Leckie, Good return from City as they begin finals' push
Dark clouds may be hovering over the Newcastle Jets but Melbourne City will still prepare for their best on Saturday, bolstered by Mat Leckie and Curtis Good's return as they push for the top six.
Mat Leckie and Curtis Good’s return is set to bolster Melbourne City’s ranks for Saturday’s clash with the Newcastle Jets, the first of six games the three-time defending premiers have to salvage their seasons and avoid snapping a decade-long run of finals football.
Seeking to avoid missing the playoffs for the first time since 2013-14, City resumes their campaign following the international break sitting seventh on the A-League Men table, two points back of sixth-placed Western Sydney Wanderers – who they put to the sword with a 7-0 thrashing in their last game – but possessing a game in hand.
With four of their last six games set to be staged at AAMI Park, their focus now turns to the first of those clashes, against a Newcastle Jets outfit winless in their last eight hitouts on Saturday afternoon.
And while they face the prospect of doing so without coach Aurelio Vidmar in the dugout, the 57-year-old still recuperating from an illness that meant it fell to assistant Ralph Napoli to perform pre-match media duties, they will at least have two of their biggest names back.
Leckie has been restricted to just six league appearances for City this season, with his last coming back on February 24 when he played 69 minutes in a 1-1 draw with Sydney FC. Good, meanwhile, hasn’t featured in two games, missing his side's 7-0 mauling of Western Sydney last time out with illness.

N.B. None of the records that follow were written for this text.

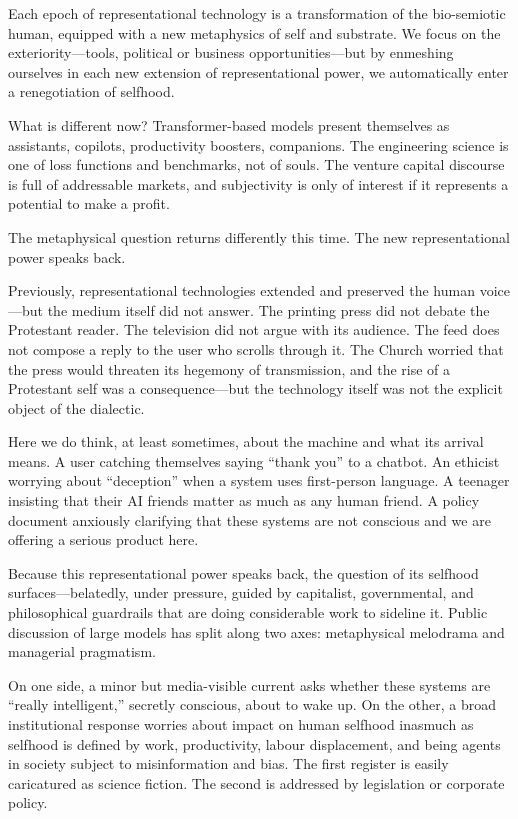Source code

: Each epoch of representational technology is a transformation of the bio-semiotic human, equipped with a new metaphysics of self and substrate. We focus on the exteriority---tools, political or business opportunities---but by enmeshing ourselves in each new extension of representational power, we automatically enter a renegotiation of selfhood.

What is different now? Transformer-based models present themselves as assistants, copilots, productivity boosters, companions. The engineering science is one of loss functions and benchmarks, not of souls. The venture capital discourse is full of addressable markets, and subjectivity is only of interest if it represents a potential to make a profit.

The metaphysical question returns differently this time. The new representational power speaks back.

Previously, representational technologies extended and preserved the human voice---but the medium itself did not answer. The printing press did not debate the Protestant reader. The television did not argue with its audience. The feed does not compose a reply to the user who scrolls through it. The Church worried that the press would threaten its hegemony of transmission, and the rise of a Protestant self was a consequence---but the technology itself was not the explicit object of the dialectic.

Here we do think, at least sometimes, about the machine and what its arrival means. A user catching themselves saying ``thank you'' to a chatbot. An ethicist worrying about ``deception'' when a system uses first-person language. A teenager insisting that their AI friends matter as much as any human friend. A policy document anxiously clarifying that these systems are not conscious and we are offering a serious product here.

Because this representational power speaks back, the question of its selfhood surfaces---belatedly, under pressure, guided by capitalist, governmental, and philosophical guardrails that are doing considerable work to sideline it. Public discussion of large models has split along two axes: metaphysical melodrama and managerial pragmatism.

On one side, a minor but media-visible current asks whether these systems are ``really intelligent,'' secretly conscious, about to wake up. On the other, a broad institutional response worries about impact on human selfhood inasmuch as selfhood is defined by work, productivity, labour displacement, and being agents in society subject to misinformation and bias. The first register is easily caricatured as science fiction. The second is addressed by legislation or corporate policy.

Beyond that pair, Napoli said that Marco Tilio was progressing well in his recovery from a hamstring injury and was targeting April 6’s Melbourne Derby as his return date but that Scott Galloway had suffered a setback in his attempts to return from a calf injury by picking up a knock to his knee that will rule him out for a few weeks yet.
“We won't be able to get greedy with him,” Napoli said of Leckie. “Even though we'd love to.
“We're looking at the next three games and trying to manage his load appropriately and his game time. Expose him [to minutes] and get some continuity into him because we know how important it is for the group. And giving him every opportunity to succeed long-term.
“So that's the focus and we'll get more into that with sports science and medicine post-training today.”
Good, meanwhile, will re-enter a centreback mix in which Samuel Souprayen and Nuno Reis have started back-to-back clean sheets, with Napoli saying the surplus of talent and the resulting competition for minutes would serve to strengthen the side.
There is also competition, unexpected competition, up top, where skipper Jamie Maclaren has come off the bench in City’s last two fixtures as, in an effort to take some level of pressure off him, Max Caputo was tapped to lead the line.
The teenager hasn’t done a lot wrong in his two starts, either, using his bigger frame to great effect in wins over top-of-the-table Wellington and the Wanderers and grabbing a goal in the latter fixture. Of course, Maclaren also scored in that 7-0 win, his first since City put eight past Brisbane in late December, and Vidmar has made a habit of saying during his dry spell that if he gets one, the goals will flow in the weeks that follow.
“Max has done a lot right but Macca [Maclaren] is our captain and he does a lot right day to day,” said Napoli. “That's the great thing about Jamie, he hasn't started the last couple of games but he's done really well when he's come on and scored a nice goal. And Max [has] also done really well.
“It all bodes well for competition, for spots. Macca, he's the ultimate professional. And even though he hasn't started the last couple of games, he's done a lot with Max in terms of mentoring, and helping him. That’s the beauty about Jamie, team first and he trains the house down. It bodes well for selection at the moment and we're in a really healthy place with that situation there.”
Unfortunately, the Jets as a whole can’t be said to be in a healthy place right now.
While reports continue to dangle hope in front of supporters’ faces, the four A-League owners propping the club up and looking for a buyer for its licence remain unable to get a deal over the line. And with that consortium looking for the exit, APL chairman Stephen Conry heightened existential fears surrounding the club when he said during the international break that the league was no longer in a position to support struggling teams.
Effectively, that means that the Jets either need to be sold or for its benefactors to commit to funding them for next season, or it may fold.
“Well, historically, these things, they go two ways. They galvanise a team or teams capitulate,” said Napoli. “We prepare for their best. And their best is very, very good. They push all teams. [They're] mobile, [they have] different options in attack, they have interesting rotations in their midfield. They're a very good team, very well-coached. So we'll just prepare for their absolute best and that's it.”